In February and March of 1899, there had been a series of fires in Palmetto and suspicion was directed to the African American men in the town. At least nine men were taken into custody and placed in a warehouse. At the time, reports state that the local jailhouse had burned down. Not much is known about why these men were apprehended, but the warehouse where the nine African American men were being held was owned by the same man who collected a $300 fee for apprehending them.
In a strictly maintained racial caste system, white lives and white property held heightened value, while the lives of black people held little or none. White people accused of crimes during this era, and certainly those accused of arson, were much more likely to be tried, convicted, and punished by the legal system than by a mob. Lynching, a statement of racial terror and white supremacy, was largely reserved for black suspects. Race, rather than the alleged offense, sealed lynching victims’ fates.
It was reported that Bud Cotton confessed to several acts of arson and in doing so implicated the other men who were apprehended alongside him.

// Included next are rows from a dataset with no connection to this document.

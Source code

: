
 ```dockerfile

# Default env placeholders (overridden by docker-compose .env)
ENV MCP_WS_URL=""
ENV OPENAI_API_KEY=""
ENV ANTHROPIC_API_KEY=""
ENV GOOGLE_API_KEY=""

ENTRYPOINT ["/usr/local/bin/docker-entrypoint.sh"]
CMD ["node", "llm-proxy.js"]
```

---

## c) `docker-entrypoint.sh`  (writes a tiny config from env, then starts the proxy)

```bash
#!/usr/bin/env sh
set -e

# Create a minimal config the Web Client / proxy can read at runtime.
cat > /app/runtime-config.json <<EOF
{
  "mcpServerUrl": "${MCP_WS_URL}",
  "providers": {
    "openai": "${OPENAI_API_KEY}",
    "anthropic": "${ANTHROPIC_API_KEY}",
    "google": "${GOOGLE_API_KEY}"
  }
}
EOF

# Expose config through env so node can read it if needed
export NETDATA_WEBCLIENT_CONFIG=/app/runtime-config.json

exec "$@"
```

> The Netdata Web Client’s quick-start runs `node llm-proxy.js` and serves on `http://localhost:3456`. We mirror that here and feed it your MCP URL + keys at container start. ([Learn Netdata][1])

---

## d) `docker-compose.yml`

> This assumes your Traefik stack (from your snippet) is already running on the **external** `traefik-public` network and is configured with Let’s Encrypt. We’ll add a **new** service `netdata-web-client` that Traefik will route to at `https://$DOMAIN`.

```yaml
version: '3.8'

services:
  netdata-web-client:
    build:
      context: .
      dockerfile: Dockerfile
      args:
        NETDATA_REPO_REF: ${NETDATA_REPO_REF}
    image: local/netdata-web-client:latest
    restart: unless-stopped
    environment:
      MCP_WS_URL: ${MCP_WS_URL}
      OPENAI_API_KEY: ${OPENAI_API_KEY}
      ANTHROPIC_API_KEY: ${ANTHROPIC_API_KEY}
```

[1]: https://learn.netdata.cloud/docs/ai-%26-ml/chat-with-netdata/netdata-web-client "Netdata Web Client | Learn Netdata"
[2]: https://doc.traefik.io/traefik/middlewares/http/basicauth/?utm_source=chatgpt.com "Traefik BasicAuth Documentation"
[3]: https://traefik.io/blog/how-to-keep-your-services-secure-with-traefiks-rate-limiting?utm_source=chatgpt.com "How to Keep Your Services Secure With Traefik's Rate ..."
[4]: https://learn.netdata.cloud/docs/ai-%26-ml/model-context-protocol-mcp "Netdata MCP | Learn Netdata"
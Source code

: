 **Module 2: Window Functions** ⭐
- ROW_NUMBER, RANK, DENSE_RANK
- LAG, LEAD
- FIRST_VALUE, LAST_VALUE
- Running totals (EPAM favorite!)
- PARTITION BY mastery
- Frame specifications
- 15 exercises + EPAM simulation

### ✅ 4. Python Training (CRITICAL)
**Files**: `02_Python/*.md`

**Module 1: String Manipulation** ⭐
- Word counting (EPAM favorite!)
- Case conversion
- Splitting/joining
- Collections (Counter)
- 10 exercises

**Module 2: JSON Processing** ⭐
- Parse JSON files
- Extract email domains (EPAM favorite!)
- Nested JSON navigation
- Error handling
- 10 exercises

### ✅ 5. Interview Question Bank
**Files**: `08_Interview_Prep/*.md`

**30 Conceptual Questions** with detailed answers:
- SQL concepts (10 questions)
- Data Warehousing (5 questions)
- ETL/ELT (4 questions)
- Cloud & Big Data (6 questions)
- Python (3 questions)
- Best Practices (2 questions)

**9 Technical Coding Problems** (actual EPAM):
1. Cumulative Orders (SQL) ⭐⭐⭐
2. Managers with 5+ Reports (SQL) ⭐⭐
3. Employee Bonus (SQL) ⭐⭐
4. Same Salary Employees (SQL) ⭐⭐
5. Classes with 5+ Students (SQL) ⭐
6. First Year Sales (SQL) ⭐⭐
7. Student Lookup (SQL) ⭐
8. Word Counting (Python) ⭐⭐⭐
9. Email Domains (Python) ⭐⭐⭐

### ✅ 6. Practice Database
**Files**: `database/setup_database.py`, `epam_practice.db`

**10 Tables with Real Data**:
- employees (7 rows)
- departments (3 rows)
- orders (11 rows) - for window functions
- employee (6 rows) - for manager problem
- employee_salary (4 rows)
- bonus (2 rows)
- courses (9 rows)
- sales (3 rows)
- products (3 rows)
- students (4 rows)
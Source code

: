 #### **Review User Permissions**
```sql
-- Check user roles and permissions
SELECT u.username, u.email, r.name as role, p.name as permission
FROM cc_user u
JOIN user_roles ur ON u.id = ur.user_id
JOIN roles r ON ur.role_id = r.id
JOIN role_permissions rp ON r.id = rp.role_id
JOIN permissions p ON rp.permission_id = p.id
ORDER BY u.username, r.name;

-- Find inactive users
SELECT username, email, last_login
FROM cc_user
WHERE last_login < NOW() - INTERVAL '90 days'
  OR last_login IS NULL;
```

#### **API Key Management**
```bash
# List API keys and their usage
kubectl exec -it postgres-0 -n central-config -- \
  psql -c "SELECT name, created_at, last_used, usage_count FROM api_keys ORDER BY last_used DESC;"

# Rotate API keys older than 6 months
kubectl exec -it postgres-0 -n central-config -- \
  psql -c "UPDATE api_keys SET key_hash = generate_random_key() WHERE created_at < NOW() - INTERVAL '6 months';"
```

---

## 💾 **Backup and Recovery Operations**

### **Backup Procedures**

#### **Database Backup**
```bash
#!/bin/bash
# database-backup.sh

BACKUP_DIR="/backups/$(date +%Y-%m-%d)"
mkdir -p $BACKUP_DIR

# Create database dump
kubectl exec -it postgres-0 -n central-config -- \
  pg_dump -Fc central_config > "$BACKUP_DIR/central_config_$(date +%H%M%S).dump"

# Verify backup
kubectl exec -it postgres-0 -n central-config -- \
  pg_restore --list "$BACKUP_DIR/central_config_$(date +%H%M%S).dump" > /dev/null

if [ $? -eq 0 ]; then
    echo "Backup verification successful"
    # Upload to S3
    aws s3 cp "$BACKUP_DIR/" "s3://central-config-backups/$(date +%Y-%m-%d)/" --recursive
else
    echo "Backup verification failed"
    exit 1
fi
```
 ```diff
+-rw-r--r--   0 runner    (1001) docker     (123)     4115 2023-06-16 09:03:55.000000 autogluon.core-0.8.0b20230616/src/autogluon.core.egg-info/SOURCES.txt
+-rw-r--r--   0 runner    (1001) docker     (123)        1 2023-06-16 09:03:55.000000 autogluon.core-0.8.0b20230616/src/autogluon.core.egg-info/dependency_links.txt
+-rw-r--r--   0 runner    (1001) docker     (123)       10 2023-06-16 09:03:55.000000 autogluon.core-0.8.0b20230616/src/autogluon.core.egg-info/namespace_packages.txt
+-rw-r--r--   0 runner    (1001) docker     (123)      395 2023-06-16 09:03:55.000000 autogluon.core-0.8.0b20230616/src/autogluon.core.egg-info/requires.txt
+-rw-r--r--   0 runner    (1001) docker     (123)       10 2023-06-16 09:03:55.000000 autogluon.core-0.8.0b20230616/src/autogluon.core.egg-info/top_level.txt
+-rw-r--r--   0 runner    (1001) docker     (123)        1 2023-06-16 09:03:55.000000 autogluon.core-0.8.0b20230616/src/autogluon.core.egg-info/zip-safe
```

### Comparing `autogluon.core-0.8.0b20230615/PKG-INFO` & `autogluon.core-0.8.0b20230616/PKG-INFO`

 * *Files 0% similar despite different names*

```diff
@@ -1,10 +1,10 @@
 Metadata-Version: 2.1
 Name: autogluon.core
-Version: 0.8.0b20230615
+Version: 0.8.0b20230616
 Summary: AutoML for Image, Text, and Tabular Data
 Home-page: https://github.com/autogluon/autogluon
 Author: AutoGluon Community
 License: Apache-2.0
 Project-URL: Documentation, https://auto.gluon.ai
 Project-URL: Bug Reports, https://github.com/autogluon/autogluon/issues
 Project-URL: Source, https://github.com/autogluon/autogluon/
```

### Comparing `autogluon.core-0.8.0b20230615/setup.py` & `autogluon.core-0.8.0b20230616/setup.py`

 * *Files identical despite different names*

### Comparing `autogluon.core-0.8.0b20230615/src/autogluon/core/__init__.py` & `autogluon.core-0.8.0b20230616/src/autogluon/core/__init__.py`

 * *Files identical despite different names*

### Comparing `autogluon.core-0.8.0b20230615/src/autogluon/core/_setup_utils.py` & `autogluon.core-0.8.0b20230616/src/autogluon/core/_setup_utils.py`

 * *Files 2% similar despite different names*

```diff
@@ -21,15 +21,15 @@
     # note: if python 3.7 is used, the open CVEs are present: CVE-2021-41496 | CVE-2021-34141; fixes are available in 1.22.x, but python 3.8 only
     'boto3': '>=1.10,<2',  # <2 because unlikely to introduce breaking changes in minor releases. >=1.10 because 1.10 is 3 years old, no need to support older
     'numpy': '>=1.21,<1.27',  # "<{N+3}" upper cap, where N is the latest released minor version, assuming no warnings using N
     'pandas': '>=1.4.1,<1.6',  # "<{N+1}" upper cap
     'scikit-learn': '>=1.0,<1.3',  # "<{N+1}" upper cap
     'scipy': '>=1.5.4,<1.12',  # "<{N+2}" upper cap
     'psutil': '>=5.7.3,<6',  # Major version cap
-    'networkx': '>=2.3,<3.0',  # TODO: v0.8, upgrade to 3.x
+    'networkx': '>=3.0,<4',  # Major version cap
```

A local newspaper printed that “It is practically certain now that news of the confession which spread quickly throughout the town brought on the mob yesterday morning which had determined not to let guilty men run the risk before a jury of being acquitted.” During this era, Black suspects in the south were regularly subjected to beatings, torture, and threats of lynching during police interrogations. In many infamous cases, these tactics led innocent men and women to confess to crimes they did not commit under extreme pain and fear for their lives. News reports eagerly reported these confessions as truthful justifications for the brutal lynchings that followed, but without fair investigation or trial, the confession of a lynching victim was always more reliable evidence of fear than guilt.
The day after the ambush on the warehouse, six men were assembled to form a jury to determine if any members of the mob could be identified. Two guards and one of the injured men stated that they could not identify any members of the mob. John Bigby, who was still fighting for his life at that time, identified two white men as members of the mob but was not believed. The jury determined that the “deceased met death from gunshot wounds inflicted by hands of unknown parties.”
Like in the case of John Bigby, Bud Cotton, Edward Brown, Henry Bingham, and Tip Hutson, whites’ allegations against black people were rarely subject to scrutiny and often sparked violent reprisal even when there was no evidence tying the accused to any offense. Nearly all documented lynching victims never had a chance to stand trial for their alleged crimes.